Następny powód, uważałam, że jestem niedoświadczona, ekonomia pod względem dydaktycznym jest praktycznie wszędzie taka sama, dlatego też nie szukam wyjazdów, nieustannych podróży, myślenia się czy aby sobie poradzę i czy moja decyzja jest faktycznie przyszłościowa. Być może to było troszkę z wygodnictwa, jednak nie czułam się w pełni świadoma tego aby odjechać oraz aby żyć sobie sammej. Nie mogłabym wstawać ze świadomością, że moi przyjaciele jedzą smakowite śniadanie w centrum miasta w naszym ulubionym barze, następnie kierują się do parku, a na końcu wchodzą do ulubionej lodziarni i wykupują potrójną porcję lodów. Zdecydowanie nie była to wizja, która napawałaby mnie pozytywnie.
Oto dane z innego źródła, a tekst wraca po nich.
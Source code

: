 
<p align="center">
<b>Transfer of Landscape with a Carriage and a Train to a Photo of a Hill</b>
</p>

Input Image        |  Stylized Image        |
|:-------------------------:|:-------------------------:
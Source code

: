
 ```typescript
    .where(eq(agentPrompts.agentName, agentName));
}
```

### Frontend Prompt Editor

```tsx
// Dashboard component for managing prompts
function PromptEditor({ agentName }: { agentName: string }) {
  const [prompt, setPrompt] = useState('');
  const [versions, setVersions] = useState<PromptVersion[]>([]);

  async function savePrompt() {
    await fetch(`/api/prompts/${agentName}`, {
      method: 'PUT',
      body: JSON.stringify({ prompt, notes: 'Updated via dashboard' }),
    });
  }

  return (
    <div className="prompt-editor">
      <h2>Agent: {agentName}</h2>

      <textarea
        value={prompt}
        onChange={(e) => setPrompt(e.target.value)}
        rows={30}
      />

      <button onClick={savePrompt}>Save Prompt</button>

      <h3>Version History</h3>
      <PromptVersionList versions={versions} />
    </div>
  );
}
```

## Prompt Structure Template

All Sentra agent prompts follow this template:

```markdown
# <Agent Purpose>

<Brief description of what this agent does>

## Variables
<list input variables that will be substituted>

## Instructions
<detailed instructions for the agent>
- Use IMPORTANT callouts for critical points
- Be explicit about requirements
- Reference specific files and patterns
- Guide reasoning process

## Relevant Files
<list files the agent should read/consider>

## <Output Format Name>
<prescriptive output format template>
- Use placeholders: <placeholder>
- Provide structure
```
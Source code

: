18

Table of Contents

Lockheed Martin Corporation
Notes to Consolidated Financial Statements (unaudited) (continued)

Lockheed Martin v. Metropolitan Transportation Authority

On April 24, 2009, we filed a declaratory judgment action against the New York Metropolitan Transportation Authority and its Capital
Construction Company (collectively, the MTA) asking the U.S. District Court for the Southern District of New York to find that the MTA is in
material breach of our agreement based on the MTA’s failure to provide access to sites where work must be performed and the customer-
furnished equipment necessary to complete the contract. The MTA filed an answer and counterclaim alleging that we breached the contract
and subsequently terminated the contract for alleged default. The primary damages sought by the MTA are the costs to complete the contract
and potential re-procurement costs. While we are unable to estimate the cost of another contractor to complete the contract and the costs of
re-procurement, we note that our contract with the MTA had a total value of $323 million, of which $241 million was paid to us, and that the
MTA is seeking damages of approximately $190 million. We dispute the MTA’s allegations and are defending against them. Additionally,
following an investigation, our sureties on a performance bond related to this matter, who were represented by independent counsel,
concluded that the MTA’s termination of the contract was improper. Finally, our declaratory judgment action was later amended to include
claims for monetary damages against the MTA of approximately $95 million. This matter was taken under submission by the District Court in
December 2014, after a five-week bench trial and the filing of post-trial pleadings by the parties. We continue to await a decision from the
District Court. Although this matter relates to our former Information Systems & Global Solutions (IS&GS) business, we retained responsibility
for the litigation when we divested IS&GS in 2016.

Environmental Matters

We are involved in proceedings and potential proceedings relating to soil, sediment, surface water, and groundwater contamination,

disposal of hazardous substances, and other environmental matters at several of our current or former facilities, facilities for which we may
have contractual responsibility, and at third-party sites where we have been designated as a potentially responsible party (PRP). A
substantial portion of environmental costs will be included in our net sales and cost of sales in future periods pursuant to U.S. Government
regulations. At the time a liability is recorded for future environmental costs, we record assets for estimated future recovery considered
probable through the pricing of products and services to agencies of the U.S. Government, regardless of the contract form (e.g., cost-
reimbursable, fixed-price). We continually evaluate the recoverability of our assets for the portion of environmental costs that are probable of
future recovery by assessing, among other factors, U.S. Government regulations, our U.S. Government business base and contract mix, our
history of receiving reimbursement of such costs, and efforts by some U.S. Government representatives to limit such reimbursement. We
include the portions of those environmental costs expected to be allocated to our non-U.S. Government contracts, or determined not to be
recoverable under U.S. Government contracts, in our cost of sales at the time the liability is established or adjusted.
Miałam w Lublinieie cały szereg swoich miejsówek, które od zawsze potrafiły naprawić mi nastrój, do których zawsze chciałam wracać i również chciałam to robić podczas studiów.
Ostatni powód to rodzice. Kocham ich ponad własne życie i dogrywałam się z nimi tak wspaniale, że kompletnie mi nie przeszkadzali, nie ograniczali mnie i tym samym byli moimi przyjaciółmi, których zawsze mogłam mieć i miałam pod ręką. Doradzali mi w ważnych sytuacjach, zabierali na lody i wypady na działkę, ale przede wszystkim pomagali mi w tym co robiłam. Zdawałam sobie sprawę, że Studiaw Białymstoku czy gdziekolwiek, to żadne przelewki, z tego powodu też chciałam mieć ich zawsze obok siebie, by móc w każdej chwili się im wyżalić czy też podzielić radościami, które miałam nadzieję, że się pojawią.